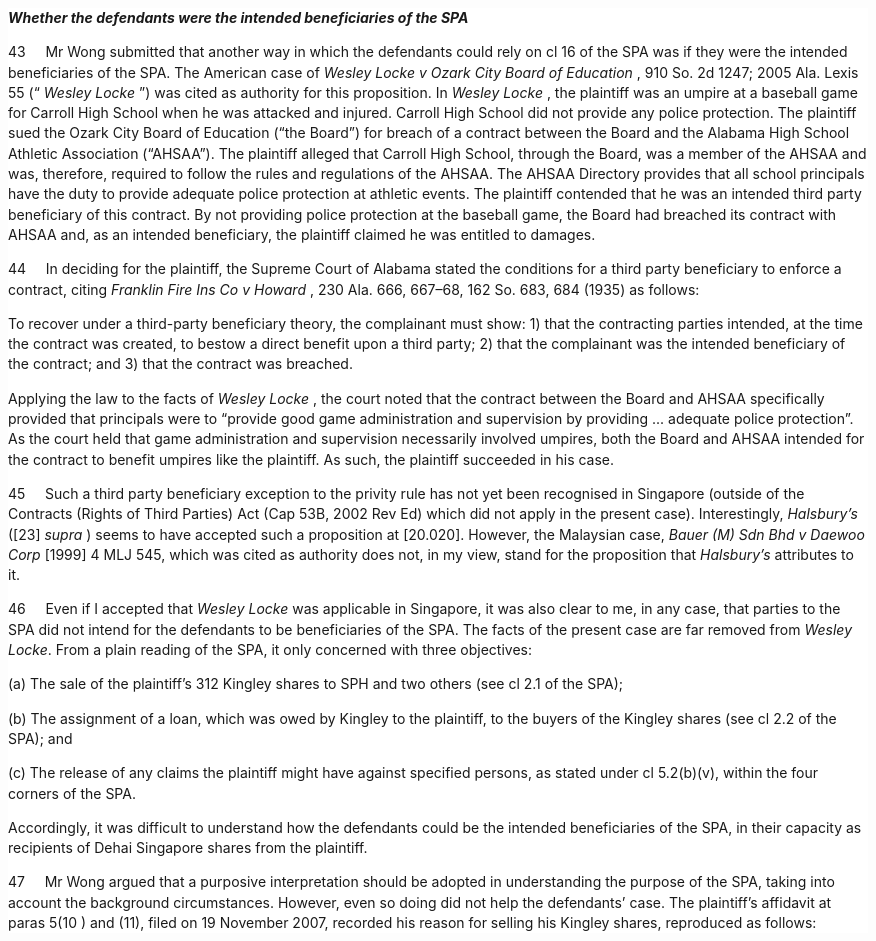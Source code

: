 **_Whether the defendants were the intended beneficiaries of the SPA_** 

43     Mr Wong submitted that another way in which the defendants could rely on cl 16 of the SPA was if they were the intended beneficiaries of the SPA. The American case of _Wesley Locke v Ozark City Board of Education_ , 910 So. 2d 1247; 2005 Ala. Lexis 55 (“ _Wesley Locke_ ”) was cited as authority for this proposition. In _Wesley Locke_ , the plaintiff was an umpire at a baseball game for Carroll High School when he was attacked and injured. Carroll High School did not provide any police protection. The plaintiff sued the Ozark City Board of Education (“the Board”) for breach of a contract between the Board and the Alabama High School Athletic Association (“AHSAA”). The plaintiff alleged that Carroll High School, through the Board, was a member of the AHSAA and was, therefore, required to follow the rules and regulations of the AHSAA. The AHSAA Directory provides that all school principals have the duty to provide adequate police protection at athletic events. The plaintiff contended that he was an intended third party beneficiary of this contract. By not providing police protection at the baseball game, the Board had breached its contract with AHSAA and, as an intended beneficiary, the plaintiff claimed he was entitled to damages. 

44     In deciding for the plaintiff, the Supreme Court of Alabama stated the conditions for a third party beneficiary to enforce a contract, citing _Franklin Fire Ins Co v Howard_ , 230 Ala. 666, 667–68, 162 So. 683, 684 (1935) as follows: 

 To recover under a third-party beneficiary theory, the complainant must show: 1) that the contracting parties intended, at the time the contract was created, to bestow a direct benefit upon a third party; 2) that the complainant was the intended beneficiary of the contract; and 3) that the contract was breached. 

Applying the law to the facts of _Wesley Locke_ , the court noted that the contract between the Board and AHSAA specifically provided that principals were to “provide good game administration and supervision by providing ... adequate police protection”. As the court held that game administration and supervision necessarily involved umpires, both the Board and AHSAA intended for the contract to benefit umpires like the plaintiff. As such, the plaintiff succeeded in his case. 

45     Such a third party beneficiary exception to the privity rule has not yet been recognised in Singapore (outside of the Contracts (Rights of Third Parties) Act (Cap 53B, 2002 Rev Ed) which did not apply in the present case). Interestingly, _Halsbury’s_ ([23] _supra_ ) seems to have accepted such a proposition at [20.020]. However, the Malaysian case, _Bauer (M) Sdn Bhd v Daewoo Corp_ [1999] 4 MLJ 545, which was cited as authority does not, in my view, stand for the proposition that _Halsbury’s_ attributes to it. 

46     Even if I accepted that _Wesley Locke_ was applicable in Singapore, it was also clear to me, in any case, that parties to the SPA did not intend for the defendants to be beneficiaries of the SPA. The facts of the present case are far removed from _Wesley Locke_. From a plain reading of the SPA, it only concerned with three objectives: 


 (a) The sale of the plaintiff’s 312 Kingley shares to SPH and two others (see cl 2.1 of the SPA); 

 (b) The assignment of a loan, which was owed by Kingley to the plaintiff, to the buyers of the Kingley shares (see cl 2.2 of the SPA); and 

 (c) The release of any claims the plaintiff might have against specified persons, as stated under cl 5.2(b)(v), within the four corners of the SPA. 

Accordingly, it was difficult to understand how the defendants could be the intended beneficiaries of the SPA, in their capacity as recipients of Dehai Singapore shares from the plaintiff. 

47     Mr Wong argued that a purposive interpretation should be adopted in understanding the purpose of the SPA, taking into account the background circumstances. However, even so doing did not help the defendants’ case. The plaintiff’s affidavit at paras 5(10 ) and (11), filed on 19 November 2007, recorded his reason for selling his Kingley shares, reproduced as follows:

▶ Work item
Please go through the data above and copy each line that has the word "However".

▶ Reply to the task
45     Such a third party beneficiary exception to the privity rule has not yet been recognised in Singapore (outside of the Contracts (Rights of Third Parties) Act (Cap 53B, 2002 Rev Ed) which did not apply in the present case). Interestingly, _Halsbury’s_ ([23] _supra_ ) seems to have accepted such a proposition at [20.020]. However, the Malaysian case, _Bauer (M) Sdn Bhd v Daewoo Corp_ [1999] 4 MLJ 545, which was cited as authority does not, in my view, stand for the proposition that _Halsbury’s_ attributes to it. 
47     Mr Wong argued that a purposive interpretation should be adopted in understanding the purpose of the SPA, taking into account the background circumstances. However, even so doing did not help the defendants’ case. The plaintiff’s affidavit at paras 5(10 ) and (11), filed on 19 November 2007, recorded his reason for selling his Kingley shares, reproduced as follows:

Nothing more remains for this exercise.